I want to say this, because it's important, and because it's the best and most honest tribute I can think to make to my friend: knowing her made me a better writer. Having a close relationship with someone who was living on borrowed time, and whose ability to create had been compromised by illness changed my life and my outlook as a writer. One day I told Heidi about a novella I'd written, and how I'd been made an offer by someone who wanted to develop it into a script. I told her about how I'd been flattered but turned down the offer. Her response was, "Why? If you don't want to get it out there, why did you write it?" The truth is that I was afraid to. Afraid of failure. Afraid of exposing parts of myself about which I'd always been guarded. Afraid, even, of success. Heidi forced me to face that fear, ask myself why I'd bothered writing, at all, and let go of my cowardice as a writer. When I accepted the offer, it was Heidi and her refusal to let fear guide her that spurred me on. It also made me go back and rewrite the novella, almost from scratch, because Heidi's words made me see, for the first time, that I'd written as if walking on egg shells - every word tinged with fear and cowardice. Heidi didn't seem to have time for those things in her own life, and this made me examine how I was spending my time and using my talents and creative energy.
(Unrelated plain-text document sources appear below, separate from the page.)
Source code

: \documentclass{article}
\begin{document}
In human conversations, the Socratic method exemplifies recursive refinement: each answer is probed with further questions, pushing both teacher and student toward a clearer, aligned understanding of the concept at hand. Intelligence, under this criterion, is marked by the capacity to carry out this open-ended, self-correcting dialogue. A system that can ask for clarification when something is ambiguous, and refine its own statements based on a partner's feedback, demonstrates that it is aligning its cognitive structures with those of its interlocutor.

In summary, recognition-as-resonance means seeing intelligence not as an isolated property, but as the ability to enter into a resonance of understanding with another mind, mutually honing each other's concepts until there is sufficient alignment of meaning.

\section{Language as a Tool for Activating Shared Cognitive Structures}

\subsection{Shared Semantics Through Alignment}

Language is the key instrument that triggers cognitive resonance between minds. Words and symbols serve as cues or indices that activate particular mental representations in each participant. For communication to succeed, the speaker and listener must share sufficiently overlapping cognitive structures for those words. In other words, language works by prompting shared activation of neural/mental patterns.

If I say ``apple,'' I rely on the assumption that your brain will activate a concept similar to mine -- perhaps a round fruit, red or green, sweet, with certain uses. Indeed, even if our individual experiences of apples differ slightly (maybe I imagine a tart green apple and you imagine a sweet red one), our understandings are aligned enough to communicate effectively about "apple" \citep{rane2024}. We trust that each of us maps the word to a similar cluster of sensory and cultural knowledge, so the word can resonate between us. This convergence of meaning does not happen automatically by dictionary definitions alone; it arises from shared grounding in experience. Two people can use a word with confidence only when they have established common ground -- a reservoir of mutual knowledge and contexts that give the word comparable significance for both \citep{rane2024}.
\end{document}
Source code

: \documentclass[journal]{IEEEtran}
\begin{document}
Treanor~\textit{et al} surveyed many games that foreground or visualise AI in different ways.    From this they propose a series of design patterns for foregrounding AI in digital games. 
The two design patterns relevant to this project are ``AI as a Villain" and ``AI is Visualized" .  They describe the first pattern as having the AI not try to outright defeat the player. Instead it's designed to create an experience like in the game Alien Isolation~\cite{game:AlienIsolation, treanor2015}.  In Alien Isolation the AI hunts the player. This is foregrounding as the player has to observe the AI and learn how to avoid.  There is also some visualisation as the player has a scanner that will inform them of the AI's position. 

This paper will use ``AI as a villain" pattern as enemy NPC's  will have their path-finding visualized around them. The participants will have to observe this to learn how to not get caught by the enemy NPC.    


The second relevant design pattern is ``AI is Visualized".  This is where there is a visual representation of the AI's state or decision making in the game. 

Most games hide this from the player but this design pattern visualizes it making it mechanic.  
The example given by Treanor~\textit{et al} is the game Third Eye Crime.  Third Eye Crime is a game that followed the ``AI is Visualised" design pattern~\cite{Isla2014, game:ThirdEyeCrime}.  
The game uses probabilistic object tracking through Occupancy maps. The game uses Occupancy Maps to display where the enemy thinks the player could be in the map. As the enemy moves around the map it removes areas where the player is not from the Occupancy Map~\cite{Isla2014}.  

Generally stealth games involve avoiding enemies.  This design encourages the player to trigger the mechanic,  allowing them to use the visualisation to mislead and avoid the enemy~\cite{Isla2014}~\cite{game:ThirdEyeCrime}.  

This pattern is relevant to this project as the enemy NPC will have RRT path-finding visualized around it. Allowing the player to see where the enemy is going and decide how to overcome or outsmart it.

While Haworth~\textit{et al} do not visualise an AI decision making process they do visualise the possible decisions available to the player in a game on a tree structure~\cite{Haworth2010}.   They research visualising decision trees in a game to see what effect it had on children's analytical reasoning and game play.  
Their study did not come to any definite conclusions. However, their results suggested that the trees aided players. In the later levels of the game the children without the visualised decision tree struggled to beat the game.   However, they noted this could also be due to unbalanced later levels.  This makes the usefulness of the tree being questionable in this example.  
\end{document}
What I was forced to admit to myself was that I was playing it safe and living under the delusion that there would always be time in the future to get things right and be brave. Heidi was a living, breathing reminder that there isn't really time. Not for any of us. And, again, she didn't show me this in any tragic, heartbreaking way. She did it by just being her stroppy, determined self. If she challenged me and and my motives, and encouraged me to always seize the day, she challenged herself even more. Heidi's time was way too short, but she made good use of it. She didn't squander it.
I am so sad that Heidi isn't in this world, anymore, but I'm glad that she's free. And I'm glad, too, that the opportunity we had to become great friends wasn't really missed, at all: just delayed. Having her in my sphere during the last six or seven years has been profound. I will never forget her.